KARAGÖZ – Köftehor, Ramazan’dan bana ne? Ona da geldiği zaman ayrı ikramını yaparsın!
HACİVAT – Yârabbi bana Ramazan sabrı ver!
KARAGÖZ – Sabri’yi falan karıştırma da ikramını yap!
HACİVAT – Allah Allah… Hem anlayamıyorum, hem de anlatamıyorum galiba! Yani sana şimdi çay kahve, ayran falan ikram etsem utanmadan içecek misin?
KARAGÖZ – Hele sen ikram et de görürsün ne olacağını!
HACİVAT – Oruç değil misin, nasıl içeceksin?

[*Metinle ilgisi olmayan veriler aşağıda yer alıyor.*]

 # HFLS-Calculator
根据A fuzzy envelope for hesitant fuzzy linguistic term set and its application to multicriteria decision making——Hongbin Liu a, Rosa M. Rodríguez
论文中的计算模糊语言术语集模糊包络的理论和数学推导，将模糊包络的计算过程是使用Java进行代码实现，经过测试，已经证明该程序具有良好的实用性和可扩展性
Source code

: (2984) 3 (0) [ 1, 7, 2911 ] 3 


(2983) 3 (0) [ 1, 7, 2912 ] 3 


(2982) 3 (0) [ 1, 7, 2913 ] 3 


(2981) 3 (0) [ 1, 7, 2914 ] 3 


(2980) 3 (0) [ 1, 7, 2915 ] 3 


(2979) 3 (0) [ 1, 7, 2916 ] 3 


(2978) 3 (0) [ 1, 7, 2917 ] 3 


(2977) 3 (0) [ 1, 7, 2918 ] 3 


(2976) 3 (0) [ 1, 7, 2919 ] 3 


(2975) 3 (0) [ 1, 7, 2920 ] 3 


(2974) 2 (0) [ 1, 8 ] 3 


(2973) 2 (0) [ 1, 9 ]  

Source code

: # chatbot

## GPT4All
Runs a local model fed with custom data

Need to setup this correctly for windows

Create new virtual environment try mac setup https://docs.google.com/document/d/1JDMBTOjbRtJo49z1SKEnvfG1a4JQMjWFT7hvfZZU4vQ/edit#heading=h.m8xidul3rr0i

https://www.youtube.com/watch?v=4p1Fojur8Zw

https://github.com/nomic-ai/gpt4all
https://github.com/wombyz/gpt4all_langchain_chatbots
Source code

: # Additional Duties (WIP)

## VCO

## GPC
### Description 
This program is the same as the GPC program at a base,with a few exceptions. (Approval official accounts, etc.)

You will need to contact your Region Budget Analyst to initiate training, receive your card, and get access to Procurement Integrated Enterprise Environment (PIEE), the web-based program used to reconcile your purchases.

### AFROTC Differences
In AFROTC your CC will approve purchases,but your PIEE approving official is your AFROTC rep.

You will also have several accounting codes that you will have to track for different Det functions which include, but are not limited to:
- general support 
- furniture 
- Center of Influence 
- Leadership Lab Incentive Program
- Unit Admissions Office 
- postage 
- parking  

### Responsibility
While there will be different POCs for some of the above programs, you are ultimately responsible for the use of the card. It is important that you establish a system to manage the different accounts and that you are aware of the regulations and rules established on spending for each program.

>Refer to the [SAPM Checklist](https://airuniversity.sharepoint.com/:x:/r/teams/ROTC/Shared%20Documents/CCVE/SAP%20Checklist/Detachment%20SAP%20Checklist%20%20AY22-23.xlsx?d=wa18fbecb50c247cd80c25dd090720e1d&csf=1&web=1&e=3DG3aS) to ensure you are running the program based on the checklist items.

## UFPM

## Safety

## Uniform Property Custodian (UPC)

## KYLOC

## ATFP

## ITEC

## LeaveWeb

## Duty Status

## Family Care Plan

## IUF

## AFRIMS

KARAGÖZ – Hacı Cavcav, oruç senin başına mı vurdu? Ben onları içeceğim dedim mi? Senden çay, kahve, ayran falan istedim mi?
HACİVAT – Aman Allah’ım aklım karmakarışık oldu. Pekâlâ ne istiyorsun Karagöz’üm?
KARAGÖZ – Benim gönlümden ne koparsa onu ikram et birâder?
HACİVAT – Senin gönlünden ne kopuyorsa söyle de ikram edeyim öyleyse?
KARAGÖZ – Hah şimdi adam oldur! Benim gönlümden yarım kilo zeytin, peynir, bir avuç hurma, iki pide falan kopuyor Hacı Cavcav!
HACİVAT – Canım efendim yine anlayamadım? Tamam bunları ikram edeyim amma, ne biçim oruçsun, buraya öğlen yemeğine mi geldir?
KARAGÖZ – Hay hay, öğlen yemeğine geldim.
HACİVAT – Olmaz efendim, beni de günaha sokacaksın!
KARAGÖZ – Pataklarım ha! Bilmiyor musun, biz Ramazan’da öğle yemeğini de akşam yiyoruz.
HACİVAT – Öyle söylesene!… Demek ağzın kapalı?…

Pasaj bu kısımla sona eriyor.